Saved entries
________________________________________

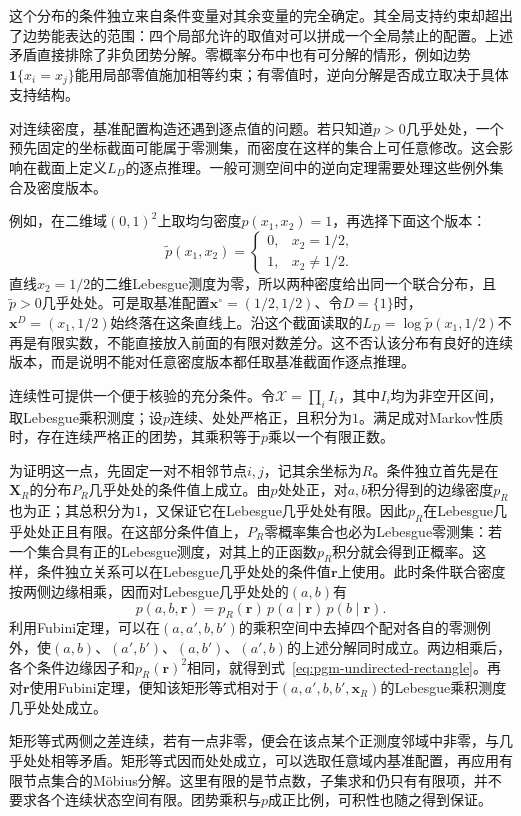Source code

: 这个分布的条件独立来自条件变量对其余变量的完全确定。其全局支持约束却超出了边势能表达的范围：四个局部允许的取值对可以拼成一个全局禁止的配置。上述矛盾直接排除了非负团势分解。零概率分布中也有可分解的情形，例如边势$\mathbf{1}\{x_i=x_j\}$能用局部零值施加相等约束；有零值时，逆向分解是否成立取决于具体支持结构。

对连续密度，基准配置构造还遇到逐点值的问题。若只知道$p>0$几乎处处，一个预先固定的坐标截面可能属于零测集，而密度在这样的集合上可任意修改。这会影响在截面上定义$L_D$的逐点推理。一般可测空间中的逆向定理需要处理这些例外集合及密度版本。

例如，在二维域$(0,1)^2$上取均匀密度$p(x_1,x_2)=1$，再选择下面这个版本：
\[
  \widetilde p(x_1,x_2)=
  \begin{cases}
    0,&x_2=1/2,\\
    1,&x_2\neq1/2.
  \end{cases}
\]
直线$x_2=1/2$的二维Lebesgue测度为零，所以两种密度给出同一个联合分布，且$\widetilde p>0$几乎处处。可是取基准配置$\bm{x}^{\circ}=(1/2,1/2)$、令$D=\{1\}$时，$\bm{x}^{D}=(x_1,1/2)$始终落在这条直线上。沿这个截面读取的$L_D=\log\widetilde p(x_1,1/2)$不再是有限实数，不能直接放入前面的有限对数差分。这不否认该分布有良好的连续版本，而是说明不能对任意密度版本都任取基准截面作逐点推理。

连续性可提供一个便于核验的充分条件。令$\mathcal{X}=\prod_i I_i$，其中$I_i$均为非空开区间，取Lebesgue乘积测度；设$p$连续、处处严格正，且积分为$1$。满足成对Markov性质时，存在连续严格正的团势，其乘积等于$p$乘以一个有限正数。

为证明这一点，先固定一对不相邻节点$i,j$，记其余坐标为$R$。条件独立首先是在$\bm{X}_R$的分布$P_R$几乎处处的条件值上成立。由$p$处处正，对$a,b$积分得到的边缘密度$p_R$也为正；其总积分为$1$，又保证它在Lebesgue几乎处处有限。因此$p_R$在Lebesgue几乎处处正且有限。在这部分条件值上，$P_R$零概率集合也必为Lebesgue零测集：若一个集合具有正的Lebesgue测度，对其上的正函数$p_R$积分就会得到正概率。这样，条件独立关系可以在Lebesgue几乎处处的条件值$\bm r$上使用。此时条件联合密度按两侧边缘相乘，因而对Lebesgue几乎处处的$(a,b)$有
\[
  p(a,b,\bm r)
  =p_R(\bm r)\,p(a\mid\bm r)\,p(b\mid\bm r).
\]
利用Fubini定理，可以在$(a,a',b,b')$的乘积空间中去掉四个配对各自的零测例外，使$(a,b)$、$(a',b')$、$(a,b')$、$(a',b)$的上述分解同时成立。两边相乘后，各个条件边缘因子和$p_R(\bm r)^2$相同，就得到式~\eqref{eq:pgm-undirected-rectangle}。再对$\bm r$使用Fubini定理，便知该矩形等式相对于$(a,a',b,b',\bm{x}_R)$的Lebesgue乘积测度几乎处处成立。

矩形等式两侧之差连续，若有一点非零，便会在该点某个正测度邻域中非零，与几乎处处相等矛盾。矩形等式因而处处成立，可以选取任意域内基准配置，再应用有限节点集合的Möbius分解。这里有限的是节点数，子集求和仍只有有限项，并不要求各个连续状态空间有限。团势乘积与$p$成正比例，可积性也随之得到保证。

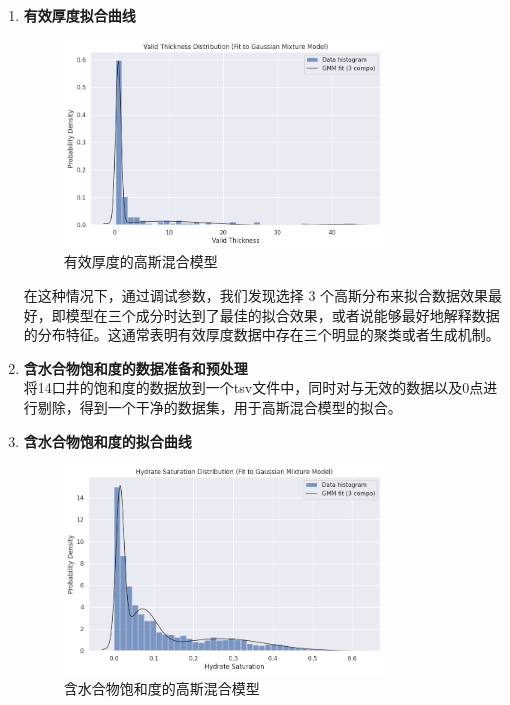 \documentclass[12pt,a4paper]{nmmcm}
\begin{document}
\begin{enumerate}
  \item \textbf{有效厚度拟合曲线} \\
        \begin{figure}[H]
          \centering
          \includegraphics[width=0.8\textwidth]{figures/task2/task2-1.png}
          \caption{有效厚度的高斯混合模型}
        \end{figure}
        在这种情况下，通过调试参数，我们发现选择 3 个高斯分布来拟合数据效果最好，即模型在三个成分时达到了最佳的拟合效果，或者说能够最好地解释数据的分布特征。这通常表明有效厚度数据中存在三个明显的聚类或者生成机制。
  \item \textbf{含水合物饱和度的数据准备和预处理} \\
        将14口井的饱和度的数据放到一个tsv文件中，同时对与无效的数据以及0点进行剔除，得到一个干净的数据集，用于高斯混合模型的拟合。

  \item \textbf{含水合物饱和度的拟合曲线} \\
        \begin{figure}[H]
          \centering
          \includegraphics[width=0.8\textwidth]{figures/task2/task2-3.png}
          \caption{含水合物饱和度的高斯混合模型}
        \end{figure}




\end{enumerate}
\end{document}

________________________________________

This calls for an exact copy of all the entries above, with the pictures omitted.

Source code

: 这个分布的条件独立来自条件变量对其余变量的完全确定。其全局支持约束却超出了边势能表达的范围：四个局部允许的取值对可以拼成一个全局禁止的配置。上述矛盾直接排除了非负团势分解。零概率分布中也有可分解的情形，例如边势$\mathbf{1}\{x_i=x_j\}$能用局部零值施加相等约束；有零值时，逆向分解是否成立取决于具体支持结构。

对连续密度，基准配置构造还遇到逐点值的问题。若只知道$p>0$几乎处处，一个预先固定的坐标截面可能属于零测集，而密度在这样的集合上可任意修改。这会影响在截面上定义$L_D$的逐点推理。一般可测空间中的逆向定理需要处理这些例外集合及密度版本。

例如，在二维域$(0,1)^2$上取均匀密度$p(x_1,x_2)=1$，再选择下面这个版本：
\[
  \widetilde p(x_1,x_2)=
  \begin{cases}
    0,&x_2=1/2,\\
    1,&x_2\neq1/2.
  \end{cases}
\]
直线$x_2=1/2$的二维Lebesgue测度为零，所以两种密度给出同一个联合分布，且$\widetilde p>0$几乎处处。可是取基准配置$\bm{x}^{\circ}=(1/2,1/2)$、令$D=\{1\}$时，$\bm{x}^{D}=(x_1,1/2)$始终落在这条直线上。沿这个截面读取的$L_D=\log\widetilde p(x_1,1/2)$不再是有限实数，不能直接放入前面的有限对数差分。这不否认该分布有良好的连续版本，而是说明不能对任意密度版本都任取基准截面作逐点推理。

连续性可提供一个便于核验的充分条件。令$\mathcal{X}=\prod_i I_i$，其中$I_i$均为非空开区间，取Lebesgue乘积测度；设$p$连续、处处严格正，且积分为$1$。满足成对Markov性质时，存在连续严格正的团势，其乘积等于$p$乘以一个有限正数。

为证明这一点，先固定一对不相邻节点$i,j$，记其余坐标为$R$。条件独立首先是在$\bm{X}_R$的分布$P_R$几乎处处的条件值上成立。由$p$处处正，对$a,b$积分得到的边缘密度$p_R$也为正；其总积分为$1$，又保证它在Lebesgue几乎处处有限。因此$p_R$在Lebesgue几乎处处正且有限。在这部分条件值上，$P_R$零概率集合也必为Lebesgue零测集：若一个集合具有正的Lebesgue测度，对其上的正函数$p_R$积分就会得到正概率。这样，条件独立关系可以在Lebesgue几乎处处的条件值$\bm r$上使用。此时条件联合密度按两侧边缘相乘，因而对Lebesgue几乎处处的$(a,b)$有
\[
  p(a,b,\bm r)
  =p_R(\bm r)\,p(a\mid\bm r)\,p(b\mid\bm r).
\]
利用Fubini定理，可以在$(a,a',b,b')$的乘积空间中去掉四个配对各自的零测例外，使$(a,b)$、$(a',b')$、$(a,b')$、$(a',b)$的上述分解同时成立。两边相乘后，各个条件边缘因子和$p_R(\bm r)^2$相同，就得到式~\eqref{eq:pgm-undirected-rectangle}。再对$\bm r$使用Fubini定理，便知该矩形等式相对于$(a,a',b,b',\bm{x}_R)$的Lebesgue乘积测度几乎处处成立。

矩形等式两侧之差连续，若有一点非零，便会在该点某个正测度邻域中非零，与几乎处处相等矛盾。矩形等式因而处处成立，可以选取任意域内基准配置，再应用有限节点集合的Möbius分解。这里有限的是节点数，子集求和仍只有有限项，并不要求各个连续状态空间有限。团势乘积与$p$成正比例，可积性也随之得到保证。

 \documentclass[12pt,a4paper]{nmmcm}
\begin{document}
\begin{enumerate}
  \item \textbf{有效厚度拟合曲线} \\
        \begin{figure}[H]
          \centering
          \includegraphics[width=0.8\textwidth]{figures/task2/task2-1.png}
          \caption{有效厚度的高斯混合模型}
        \end{figure}
        在这种情况下，通过调试参数，我们发现选择 3 个高斯分布来拟合数据效果最好，即模型在三个成分时达到了最佳的拟合效果，或者说能够最好地解释数据的分布特征。这通常表明有效厚度数据中存在三个明显的聚类或者生成机制。
  \item \textbf{含水合物饱和度的数据准备和预处理} \\
        将14口井的饱和度的数据放到一个tsv文件中，同时对与无效的数据以及0点进行剔除，得到一个干净的数据集，用于高斯混合模型的拟合。

  \item \textbf{含水合物饱和度的拟合曲线} \\
        \begin{figure}[H]
          \centering
          \includegraphics[width=0.8\textwidth]{figures/task2/task2-3.png}
          \caption{含水合物饱和度的高斯混合模型}
        \end{figure}




\end{enumerate}
\end{document}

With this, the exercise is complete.